When to use Feature Flags: Extra-Ordinary Unconfidence

Photo of colorful papel picado banners strung between two buildings with a partly cloudy sky behind.
Photo by Arturo Ochoa / Unsplash

Feature flags are a sine qua non for effective Continuous Deployment (CD)—and yet, they aren't always necessary. Nearly every sprint I've observed for the past 10 years has included the question "should this be feature-flagged?" at least once. Such a common question deserves some framework for answering.

Start with what's normal

What is the normal process for review, merging, and deploying? Let's start with something reasonably common and close to ideal:

  1. Tickets are written with clear goals and acceptance criteria (AC).
  2. Developer proposes a change and code is reviewed. Assuming the change meets the AC—or is an atomic step in that direction—and the change is approved...
  3. The author merges the change into a main integration branch.
  4. Any continuous integration (CI) pipeline steps run. Assuming they succeed...
  5. The change is automatically deployed to a pre-production environment. Assuming the deployment succeeds...
  6. The change is automatically deployed to production.

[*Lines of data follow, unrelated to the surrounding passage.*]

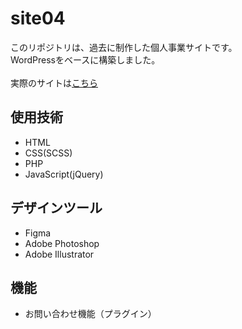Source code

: # site04
このリポジトリは、過去に制作した個人事業サイトです。<br>
WordPressをベースに構築しました。<br><br>
実際のサイトは[こちら](https://i-hope-photo.com/)

## 使用技術
- HTML
- CSS(SCSS)
- PHP
- JavaScript(jQuery)

## デザインツール
- Figma
- Adobe Photoshop
- Adobe Illustrator

## 機能
- お問い合わせ機能（プラグイン）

(Pair programming, the nature of code review, and the very existence of pre-production environments are all their own posts.)

I say this process is close to ideal because it has a only single step where the author may be waiting for someone else. "In production" is a necessary—though not always sufficient—criteria for something to be "done," and any time the author is waiting increases the time it takes for that change to reach production.

It's all about confidence

Confidence comes from a variety of sources: automated (and sometimes manual) tests; monitoring; robust CI/CD tooling; processes or procedures designed to increase it. One of the biggest is repetition, which builds trust in each other as a team (e.g. the designers learn that the developers really are sticking to designs, the developers learn that the product manager is consistent and clear with tickets, etc) and builds trust in the processes and tooling.

From time to time, a change comes up that pushes the limits of how much we trust those systems. We've built these tools and processes as a safety net, but no safety net is fool proof. And that's when feature flags come in.

Feature flagging, at it's root, gives us an opportunity to ship and deploy code without releasing it. We can turn the flag on for some testing audience in production, or even pre-production, and close the confidence gap before we roll the flag out to the rest of our users.

Experiments, big features, and fear

Two examples are hiding in plain sight: customer-facing experiments or A/B tests, and large features.

In the case of a customer-facing A/B test, since we don't know the winning outcome, none of our automated testing will be able to ensure our code is doing the "correct" thing. "Correct" is up in the air! So we add a type of feature flag, and measure. That is how we establish confidence that we're going down the right path.

When we're planning a large feature, we usually recognize the need to use a feature flag because it isn't going to be done in a single atomic change or ticket. The feature will require time to build out—and it will require more exploratory testing (the best kind of human testing). We would not have the confidence to land even a medium-sized feature all at once, so we reduce the risk by decomposing it into a series of changes. In fact, we're confident that those individual changes would not be correct, since each one only brings a small part of correctness.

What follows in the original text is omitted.